Building trust free apps in a hostile world

Me

Michael Shaw
50% of Cosmic Teapot
7 years of Scala
Scala, Rust, Swift

Problem

Shipping Files

Shipping Events

Real World (tm)

Reflection

I'm an app developer

Apps need to synchronize data

I don't want to admin servers

I care about user privacy

Problem

Machines sharing a single dataset

Always writable, not always online

Adding a device needs to be fast for 50-300k rows

Cross-platform would be nice

Maybe one "nines"

Mobile devices go places

or they're just off

or out of credit

or using Telstra

We'll have to settle for
strong eventual consistency

and be Available under a Partition (see CAP theorem)

Let me tell you a story

You're a practical developer

You build as little and as fast as possible

You pick a Backend As A Service

Represent your local rows 1-1 in your remote store

Cry when you instantly run out of quota

They're batching your writes, but charging your quota with 1 request per row

Treating initial synchronization like it's a DDOS attack

Cry about how bad their APIs are

Cry when they shut down

Realize you don't have to use them anymore

Go outside and rethink your life choices

Starting over

Batching

1 Local row : 1 Remote row won't work

Record changes and batch in files
(essential state)
Ship files around
Apply changes to a local database
(derived state)

Congratulate yourself
on inventing log shipping

Event Sourcing
if you're a consultant

Shipping Files

Simple Distributed File Store

case class File(
  name:UUID,
  clientId:UUID,
  localCreatedAt:LocalTime,
  data:Array[Byte]
)
case class FileUploaded(name:UUID, serverCreatedAt:ServerTime)

trait FileServer {
  def getSince(time:ServerTime, n:Int) : [File]
  def put(file:File) : FileUploaded
  def delete(name:UUID) : Unit // Chekhov's delete

Upload local files that aren't on the server
Save a FileUploaded record when you upload/download a file
Download new files in ServerTime ascending order for an easier delta

Property test for convergence

property("clients converge") = forAll {
    (client:List[Client]) =>
  val timeAllowed = 5.seconds
  val server = new FileServer()

  def clientsConverged : Bool = {
    clients.zip(clients.drop(1)).forall((l,r) => l.files == r.files)
  }

  while (timeElapsed() < timeAllowed && !clientsConverged) {
    for (client <- clients) {
      for {
        file <- client.unuploadedFiles.headOption
      } {
        client.upload(file, server)
      }
      client.downloadNewFilesFrom(server)
    }
  }

  clientsConverged
}

Improving our tests

Run clients in seperate threads with seperate
server resources
Add configurable simulated error rates + latency
Test against remote backends

Practical Property-Based Testing - Charles O'Farrell

Property Testing Part 1 Part 2

What do we have?

An eventually consistent distributed file store

All living clients will eventually agree upon a set of files

This forms our bedrock layer of synchronization

Only create and delete (no update)

What are we missing?

The ability to do anything but share binary files

We can't even update our binary files

Shipping Events

Events

case class Person(name:String, age:Int)

case class Event[T](
  id:UUID,
  localCreatedAt: LocalTime,
  row:T,
  removed:Bool
)

"removed" denotes deletion, a tombstone

Serialize these in to our files

App Structure

Thanks to our distributed file store we now have an eventually consistent event set :)

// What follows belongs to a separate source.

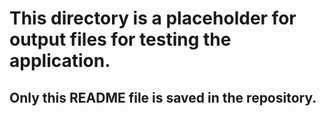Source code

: # This directory is a placeholder for output files for testing the application. 
## Only this README file is saved in the repository.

That don't arrive in a uniform order across clients :(

Derived State Machine

val peopleTable : Map[UUID, Event[Person]]

We apply rows to our state machine as we get them

def apply(db:Map[UUID, Event[Person]],
          event:Event[Person]) : Map[UUID,Event[Person]]

If we're working locally, intuitively we just replace the old event the new one

But what about events from other clients?

Which #123 do we keep?

Resolution

Always replace the existing one? Clients diverge

We need a merge function

def merge(a:Event[Person], b:Event[Person]) : Event[Person]

Merge must allow

Reordering of events (commutivity)
x • y = y • x
Different batching/grouping (associativity)
( x • y ) • z = x • ( y • z )
Duplicate events (idempotence)
x • x • x = x

All clients must run identical merge functions on local and remote events alike to guarantee convergence.

Binary Functions

Not + - / * or `concat` as they're not idempotent

Max
max(3, max(1, 2)) == max(1, max(1,max(2,3)))
Set Addition
Set(1,2) ++ Set(1,3) == Set(3) ++ Set(1,2) ++ Set(2,3)

Last Writer Wins

Max applied to events

Establish a Total Ordering amongst events

Driven by some form of local time as we must allow immediate writes

case class Event[T](
  id:String,
  localCreatedAt: Event.LocalTime,
  row:T,
  removed:Boolean
)

implicit val personOrdering : Ordering[Person] = Ordering.by { person =>
  (person.name, person.age)
}

val localTimeOnlyOrdering:Ordering[Event[Person]] = Ordering.by { ev =>
  (ev.id, ev.localCreatedAt, ev.row)
}

Using Our Total Ordering

type MergeEvent[T] = (Event[T], Event[T]) => Event[T]

def merge[T](ordering: Ordering[Event[T]]) : MergeF[T] = {
  { (a: Event[T], b:Event[T]) =>
    if (ordering.gt(a,b)) a else b
  }
}

def sample() {
  val mergeF : MergeEvent[Person] = merge(localTimeOnlyOrdering)
  val ev = mergeF(
    Event("123", 12, Person("steve", 25), false),
    Event("123", 14, Person("steve", 26), false)
  )
}

// Event(123,14,Person(steve,26),false)

Extending merge to maps

type EventMap[T] = Map[String, Event[T]]
type MergeMap[T] = (EventMap[T], EventMap[T]) => EventMap[T]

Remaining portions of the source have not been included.